Each line from the one that contains "This allows you to do" to the end of the material must be set down exactly, and no line before it.

☆ ☆ ☆ ☆

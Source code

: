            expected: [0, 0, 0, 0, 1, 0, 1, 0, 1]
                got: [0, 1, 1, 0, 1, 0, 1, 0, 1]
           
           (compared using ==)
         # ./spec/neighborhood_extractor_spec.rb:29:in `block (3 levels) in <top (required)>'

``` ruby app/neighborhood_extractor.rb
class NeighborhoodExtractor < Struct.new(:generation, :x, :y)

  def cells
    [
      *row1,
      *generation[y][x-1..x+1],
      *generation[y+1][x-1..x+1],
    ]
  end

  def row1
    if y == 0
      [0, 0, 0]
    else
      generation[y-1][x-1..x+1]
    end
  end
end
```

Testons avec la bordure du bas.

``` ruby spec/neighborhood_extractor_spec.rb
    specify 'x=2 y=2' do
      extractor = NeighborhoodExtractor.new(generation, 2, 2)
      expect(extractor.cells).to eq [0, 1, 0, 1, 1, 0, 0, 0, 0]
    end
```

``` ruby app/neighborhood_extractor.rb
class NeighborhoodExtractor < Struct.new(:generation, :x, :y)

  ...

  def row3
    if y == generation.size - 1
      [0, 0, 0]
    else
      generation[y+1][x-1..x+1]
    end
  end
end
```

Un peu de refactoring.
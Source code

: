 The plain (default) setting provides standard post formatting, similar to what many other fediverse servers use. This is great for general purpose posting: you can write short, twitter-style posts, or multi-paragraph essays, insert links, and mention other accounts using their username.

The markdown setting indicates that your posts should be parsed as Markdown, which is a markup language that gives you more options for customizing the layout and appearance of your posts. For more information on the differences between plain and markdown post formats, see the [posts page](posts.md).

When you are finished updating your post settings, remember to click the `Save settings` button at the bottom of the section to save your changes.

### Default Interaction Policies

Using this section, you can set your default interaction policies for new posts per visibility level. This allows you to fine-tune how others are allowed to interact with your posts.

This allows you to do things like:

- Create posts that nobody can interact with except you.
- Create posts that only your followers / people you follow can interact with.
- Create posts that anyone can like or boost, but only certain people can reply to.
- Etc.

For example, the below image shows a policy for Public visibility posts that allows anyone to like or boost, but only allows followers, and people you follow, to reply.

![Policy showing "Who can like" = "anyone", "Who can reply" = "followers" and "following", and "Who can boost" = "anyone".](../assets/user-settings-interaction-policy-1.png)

☆ ☆ ☆ ☆

## Answer to this problem:
This allows you to do things like:

- Create posts that nobody can interact with except you.
- Create posts that only your followers / people you follow can interact with.
- Create posts that anyone can like or boost, but only certain people can reply to.
- Etc.

For example, the below image shows a policy for Public visibility posts that allows anyone to like or boost, but only allows followers, and people you follow, to reply.

![Policy showing "Who can like" = "anyone", "Who can reply" = "followers" and "following", and "Who can boost" = "anyone".](../assets/user-settings-interaction-policy-1.png)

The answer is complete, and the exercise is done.